Oh yeah...all my fat clothes? They've all been donated to the Salvation Army. But, I do still have one pair of pajama pants that I used to wear back in 2008. They have the Coca-Cola logo all over them and they're a size 2XL. There are two reasons why I have kept them. One, they are so baggy and roomy that they're perfect loungewear for around the house. But, two, they're a reminder of the person I used to be. I always want to have that reminder just to remind myself not to get to that point ever again. I'm a new man now with a new sense of style that works for me. There's no way that I will ever go back to that old slobby me. 
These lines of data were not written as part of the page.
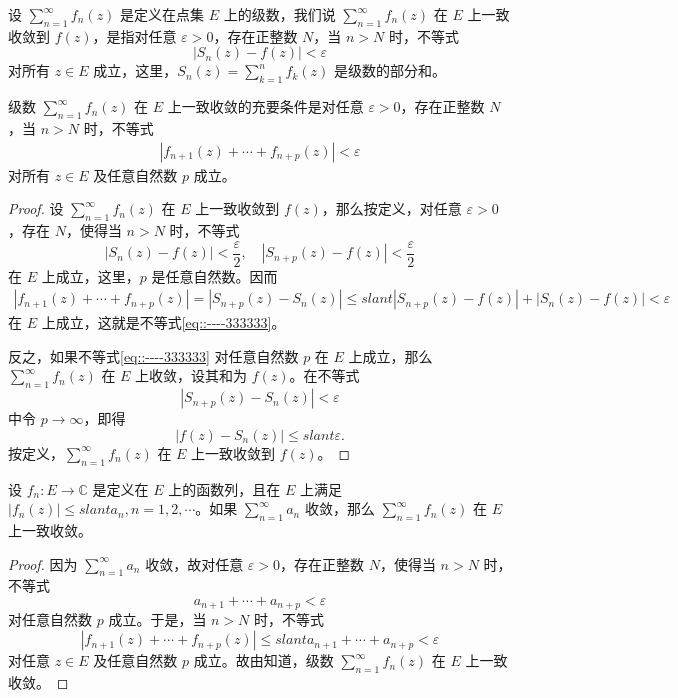\documentclass[../../main.tex]{subfiles}
\begin{document}
\begin{definition}
设 \( \sum_{n=1}^{\infty} f_n(z) \) 是定义在点集 \( E \) 上的级数，我们说 \( \sum_{n=1}^{\infty} f_n(z) \) 在 \( E \) 上一致收敛到 \( f(z) \)，是指对任意 \( \varepsilon > 0 \)，存在正整数 \( N \)，当 \( n > N \) 时，不等式
\[
|S_n(z) - f(z)| < \varepsilon
\]
对所有 \( z \in E \) 成立，这里，\( S_n(z) = \sum_{k=1}^{n} f_k(z) \) 是级数的部分和。
\end{definition}

\begin{theorem}\label{theorem:定理4.1.2}
级数 \( \sum_{n=1}^{\infty} f_n(z) \) 在 \( E \) 上一致收敛的充要条件是对任意 \( \varepsilon > 0 \)，存在正整数 \( N \)，当 \( n > N \) 时，不等式
\begin{align}
|f_{n + 1}(z) + \cdots + f_{n + p}(z)| < \varepsilon\label{eq::----333333}
\end{align}
对所有 \( z \in E \) 及任意自然数 \( p \) 成立。
\end{theorem}
\begin{proof}
设 \( \sum_{n=1}^{\infty} f_n(z) \) 在 \( E \) 上一致收敛到 \( f(z) \)，那么按定义，对任意 \( \varepsilon > 0 \)，存在 \( N \)，使得当 \( n > N \) 时，不等式
\[
|S_n(z) - f(z)| < \frac{\varepsilon}{2},
\quad
|S_{n + p}(z) - f(z)| < \frac{\varepsilon}{2}
\]
在 \( E \) 上成立，这里，\( p \) 是任意自然数。因而
\begin{align*}
|f_{n + 1}(z) + \cdots + f_{n + p}(z)| = |S_{n + p}(z) - S_n(z)| \leqslant slant |S_{n + p}(z) - f(z)| + |S_n(z) - f(z)| < \varepsilon
\end{align*}
在 \( E \) 上成立，这就是不等式\eqref{eq::----333333}。

反之，如果不等式\eqref{eq::----333333} 对任意自然数 \( p \) 在 \( E \) 上成立，那么 \( \sum_{n=1}^{\infty} f_n(z) \) 在 \( E \) 上收敛，设其和为 \( f(z) \)。在不等式
\[
|S_{n + p}(z) - S_n(z)| < \varepsilon
\]
中令 \( p \to \infty \)，即得
\[
|f(z) - S_n(z)| \leqslant slant \varepsilon.
\]
按定义，\( \sum_{n=1}^{\infty} f_n(z) \) 在 \( E \) 上一致收敛到 \( f(z) \)。
\end{proof}

\begin{theorem}[Weierstrass一致收敛判别法]\label{theorem:Weierstrass一致收敛判别法}
设 \( f_n: E \to \mathbb{C} \) 是定义在 \( E \) 上的函数列，且在 \( E \) 上满足 \( |f_n(z)| \leqslant slant a_n, n = 1, 2, \cdots \)。如果 \( \sum_{n=1}^{\infty} a_n \) 收敛，那么 \( \sum_{n=1}^{\infty} f_n(z) \) 在 \( E \) 上一致收敛。
\end{theorem}
\begin{proof}
因为 \( \sum_{n=1}^{\infty} a_n \) 收敛，故对任意 \( \varepsilon > 0 \)，存在正整数 \( N \)，使得当 \( n > N \) 时，不等式
\[
a_{n + 1} + \cdots + a_{n + p} < \varepsilon
\]
对任意自然数 \( p \) 成立。于是，当 \( n > N \) 时，不等式
\[
|f_{n + 1}(z) + \cdots + f_{n + p}(z)| \leqslant slant a_{n + 1} + \cdots + a_{n + p}
< \varepsilon
\]
对任意 \( z \in E \) 及任意自然数 \( p \) 成立。故由知道，级数 \( \sum_{n=1}^{\infty} f_n(z) \) 在 \( E \) 上一致收敛。
\end{proof}
\end{document}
Of course, these feelings that I have about fashion are brand new, and admittedly, I wouldn't have these feelings without losing all of that weight. The truth is that there are a lot of people in this world who are going through the same feelings of frustration now about clothes-shopping that I did just a few years ago. I think that is a commentary on the whole attitude of the fashion business. Just because a person is a little more chunky or overweight than the average person doesn't mean that they don't want to look their best. I would have loved to have been able to have found this new appreciation for fashion that I have now back then, and it would have been a lot easier had more options for plus-sized people been available. It does make me happy to see more department stores incorporate a plus-sized section in their stores, and I am noticing that a lot of the stuff in those sections seem a lot more fashionable than the slim pickings I had to choose from at the age of sixteen.

I used to watch the Biggest Loser on television and one of the favourite episodes of that series was the makeover shows. Where the people who have dropped all the weight now get to try on clothes that are smaller and more stylish, and how happy they look after showing themselves off after all of the hard work they did to get to that point.

Well, every time I look in the mirror, I tell myself that this is MY Biggest Loser moment. And, luckily, I can feel that way every day, knowing that I took the steps to change who I am for a much better model.

The clothes though are just the pretty wrapping paper on the outside though. But, it's funny how the way you look on the outside can impact how you are on the inside. Right now, I feel both are in check.

Now I don't even mind getting clothes for gifts. I love it now.

Of course...I still hate shoe shopping. I don't think that will EVER change.